No one is going to know how much help an LLM gave us in generating ideas, or how big or small the “starter bibliography” it generated for us was, or whether or not we actually read the studies in our bibliography, or whether or not we incorporated some of the LLM’s writing into our article.
Like some religious code, all of this will just be between us and. . . the History god, I guess?
As such, that dividing line certainly won’t hold.
The only alternative I can think of is for people to have to share their generative AI workspace, kind of like the way that scientists share their datasets.
So, you would do all of the generative AI tasks in one chat, and then would share a link to that chat in your paper so that a reader could check the size of your starter bibliography against the size of your full biography, and could check to make sure that the content of the paper was written by you. . .
But then that would be easy to circumvent because you could write the content in another chat and cut and paste it into the paper.
In the end, what this effort to create guiding principles shows me is that any attempt to stop the generative AI process midway is impractical.
The future of historical writing is one in which not only the above tasks that the AHA already accepts, but also significant amounts of the writing itself, will be done by generative AI.
I have yet to see any possible alternative.
Whether we like it or not, “research” and “writing” have changed forever.
It all boils down to “there is no way for that dividing line to be documented or verified or enforced.”
As a teacher/researcher, I define quality work as a clearly communicated argument sufficiently supported by credible evidence.

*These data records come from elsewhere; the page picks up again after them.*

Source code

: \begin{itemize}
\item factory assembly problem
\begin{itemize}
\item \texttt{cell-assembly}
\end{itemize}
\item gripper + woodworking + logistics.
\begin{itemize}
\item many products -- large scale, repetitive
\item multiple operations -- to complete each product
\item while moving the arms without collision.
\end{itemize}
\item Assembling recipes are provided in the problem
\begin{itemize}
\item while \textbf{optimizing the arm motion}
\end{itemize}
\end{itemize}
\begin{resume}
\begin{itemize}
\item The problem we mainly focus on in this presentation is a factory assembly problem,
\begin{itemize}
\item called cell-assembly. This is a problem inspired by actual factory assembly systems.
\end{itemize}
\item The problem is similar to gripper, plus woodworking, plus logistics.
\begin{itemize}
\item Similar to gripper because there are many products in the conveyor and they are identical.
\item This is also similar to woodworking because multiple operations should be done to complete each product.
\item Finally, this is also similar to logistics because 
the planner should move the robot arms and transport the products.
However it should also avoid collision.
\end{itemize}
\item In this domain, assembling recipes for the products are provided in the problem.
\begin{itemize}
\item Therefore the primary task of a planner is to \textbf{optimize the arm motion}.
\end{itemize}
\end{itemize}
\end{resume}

I have no interest in trying to hunt down how, when, or where the person presenting the argument received assistance in forming it beyond verifying the veracity of the data. No one expects an author of a novel or a journal article to indicate every word and punctuation mark changed by an editor, nor does the audience of readers try to do this kind of investigation on their own. Why then are we supposed to do things differently, or hold students to different standards, only when a machine is involved?
My attitude used to be “I don’t care where you get your information. I just want to see you be able to put forth a clear and convincing argument.”
And that was something that many students struggled to do, because they would grab something from Wikipedia and couldn’t see that it didn’t fit what they were trying to say, etc.
Now that AI can do that for them, I honestly have no idea what to do anymore. Create random new hoops for them to jump through? Why?
“And that was something that many students struggled to do” — In all my years of teaching, I’ve never had a student tell me “After doing assignment X, or hearing you explain Y, I’m noticeably better at constructing a convincing argument.” And in all the literature I’ve read on cognitive science, pedagogy, and whatnot, I’ve never come across a specific evidence-supported technique for teaching this skill.
I feel like back in the early 2000s, I had some students (like 1 or 2 out of 20) who “got it” and did improve over the course of a writing intensive class (5 papers over a ~16-week semester). However, that started to drop off by say 2005, which is right when you got phone messaging and then social media. Since then, it’s pretty much been whatever level they come in at is the level they leave at.